▶ _Task statement_
The records below must be copied out completely and exactly.

__________

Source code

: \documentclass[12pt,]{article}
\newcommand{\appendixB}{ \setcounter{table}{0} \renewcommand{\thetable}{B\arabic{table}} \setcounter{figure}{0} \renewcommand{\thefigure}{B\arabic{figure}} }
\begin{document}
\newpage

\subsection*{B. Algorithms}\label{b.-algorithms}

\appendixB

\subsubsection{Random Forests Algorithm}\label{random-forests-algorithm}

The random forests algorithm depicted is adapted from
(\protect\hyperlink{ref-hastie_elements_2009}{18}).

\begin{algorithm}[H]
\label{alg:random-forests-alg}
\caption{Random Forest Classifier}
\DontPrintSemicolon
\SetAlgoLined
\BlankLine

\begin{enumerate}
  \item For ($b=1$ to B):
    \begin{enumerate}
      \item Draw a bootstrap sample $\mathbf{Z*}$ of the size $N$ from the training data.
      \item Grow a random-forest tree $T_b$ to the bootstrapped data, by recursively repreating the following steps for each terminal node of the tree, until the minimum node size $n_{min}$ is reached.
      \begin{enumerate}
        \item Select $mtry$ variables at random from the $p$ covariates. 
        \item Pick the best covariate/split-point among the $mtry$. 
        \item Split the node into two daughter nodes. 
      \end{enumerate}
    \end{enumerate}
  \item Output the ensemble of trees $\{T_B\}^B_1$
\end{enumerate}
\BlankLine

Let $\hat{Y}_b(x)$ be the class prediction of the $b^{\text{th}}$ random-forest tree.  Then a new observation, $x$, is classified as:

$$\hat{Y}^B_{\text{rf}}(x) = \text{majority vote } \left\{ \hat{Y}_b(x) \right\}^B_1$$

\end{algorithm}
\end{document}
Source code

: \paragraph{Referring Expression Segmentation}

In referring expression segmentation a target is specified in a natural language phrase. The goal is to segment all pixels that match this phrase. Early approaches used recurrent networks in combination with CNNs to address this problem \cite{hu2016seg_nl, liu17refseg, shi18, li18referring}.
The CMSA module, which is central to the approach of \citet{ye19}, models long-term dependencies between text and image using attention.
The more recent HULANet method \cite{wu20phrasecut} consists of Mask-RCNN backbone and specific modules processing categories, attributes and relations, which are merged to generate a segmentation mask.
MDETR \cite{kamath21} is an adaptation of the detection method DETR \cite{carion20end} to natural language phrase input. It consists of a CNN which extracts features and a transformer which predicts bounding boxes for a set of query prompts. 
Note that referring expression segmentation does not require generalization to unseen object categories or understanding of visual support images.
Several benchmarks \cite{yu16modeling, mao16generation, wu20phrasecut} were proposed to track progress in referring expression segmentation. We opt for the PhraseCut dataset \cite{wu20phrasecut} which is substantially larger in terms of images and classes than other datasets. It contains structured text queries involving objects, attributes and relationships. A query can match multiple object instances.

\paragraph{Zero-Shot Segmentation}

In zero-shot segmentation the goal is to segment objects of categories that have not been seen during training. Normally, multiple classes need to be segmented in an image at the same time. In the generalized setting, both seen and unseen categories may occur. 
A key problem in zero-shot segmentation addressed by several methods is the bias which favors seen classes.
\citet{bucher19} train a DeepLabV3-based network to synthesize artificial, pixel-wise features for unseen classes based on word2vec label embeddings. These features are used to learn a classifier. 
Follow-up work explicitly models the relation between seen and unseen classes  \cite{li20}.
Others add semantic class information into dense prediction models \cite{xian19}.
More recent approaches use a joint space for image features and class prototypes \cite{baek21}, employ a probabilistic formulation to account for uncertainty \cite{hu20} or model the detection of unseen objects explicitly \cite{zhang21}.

__________

▶ _Exercise output_
Source code

: \documentclass[12pt,]{article}
\newcommand{\appendixB}{ \setcounter{table}{0} \renewcommand{\thetable}{B\arabic{table}} \setcounter{figure}{0} \renewcommand{\thefigure}{B\arabic{figure}} }
\begin{document}
\newpage

\subsection*{B. Algorithms}\label{b.-algorithms}

\appendixB

\subsubsection{Random Forests Algorithm}\label{random-forests-algorithm}

The random forests algorithm depicted is adapted from
(\protect\hyperlink{ref-hastie_elements_2009}{18}).

\begin{algorithm}[H]
\label{alg:random-forests-alg}
\caption{Random Forest Classifier}
\DontPrintSemicolon
\SetAlgoLined
\BlankLine

\begin{enumerate}
  \item For ($b=1$ to B):
    \begin{enumerate}
      \item Draw a bootstrap sample $\mathbf{Z*}$ of the size $N$ from the training data.
      \item Grow a random-forest tree $T_b$ to the bootstrapped data, by recursively repreating the following steps for each terminal node of the tree, until the minimum node size $n_{min}$ is reached.
      \begin{enumerate}
        \item Select $mtry$ variables at random from the $p$ covariates. 
        \item Pick the best covariate/split-point among the $mtry$. 
        \item Split the node into two daughter nodes. 
      \end{enumerate}
    \end{enumerate}
  \item Output the ensemble of trees $\{T_B\}^B_1$
\end{enumerate}
\BlankLine

Let $\hat{Y}_b(x)$ be the class prediction of the $b^{\text{th}}$ random-forest tree.  Then a new observation, $x$, is classified as:

$$\hat{Y}^B_{\text{rf}}(x) = \text{majority vote } \left\{ \hat{Y}_b(x) \right\}^B_1$$

\end{algorithm}
\end{document}
Source code

: \paragraph{Referring Expression Segmentation}

In referring expression segmentation a target is specified in a natural language phrase. The goal is to segment all pixels that match this phrase. Early approaches used recurrent networks in combination with CNNs to address this problem \cite{hu2016seg_nl, liu17refseg, shi18, li18referring}.
The CMSA module, which is central to the approach of \citet{ye19}, models long-term dependencies between text and image using attention.
The more recent HULANet method \cite{wu20phrasecut} consists of Mask-RCNN backbone and specific modules processing categories, attributes and relations, which are merged to generate a segmentation mask.
MDETR \cite{kamath21} is an adaptation of the detection method DETR \cite{carion20end} to natural language phrase input. It consists of a CNN which extracts features and a transformer which predicts bounding boxes for a set of query prompts. 
Note that referring expression segmentation does not require generalization to unseen object categories or understanding of visual support images.
Several benchmarks \cite{yu16modeling, mao16generation, wu20phrasecut} were proposed to track progress in referring expression segmentation. We opt for the PhraseCut dataset \cite{wu20phrasecut} which is substantially larger in terms of images and classes than other datasets. It contains structured text queries involving objects, attributes and relationships. A query can match multiple object instances.

\paragraph{Zero-Shot Segmentation}

In zero-shot segmentation the goal is to segment objects of categories that have not been seen during training. Normally, multiple classes need to be segmented in an image at the same time. In the generalized setting, both seen and unseen categories may occur. 
A key problem in zero-shot segmentation addressed by several methods is the bias which favors seen classes.
\citet{bucher19} train a DeepLabV3-based network to synthesize artificial, pixel-wise features for unseen classes based on word2vec label embeddings. These features are used to learn a classifier. 
Follow-up work explicitly models the relation between seen and unseen classes  \cite{li20}.
Others add semantic class information into dense prediction models \cite{xian19}.
More recent approaches use a joint space for image features and class prototypes \cite{baek21}, employ a probabilistic formulation to account for uncertainty \cite{hu20} or model the detection of unseen objects explicitly \cite{zhang21}.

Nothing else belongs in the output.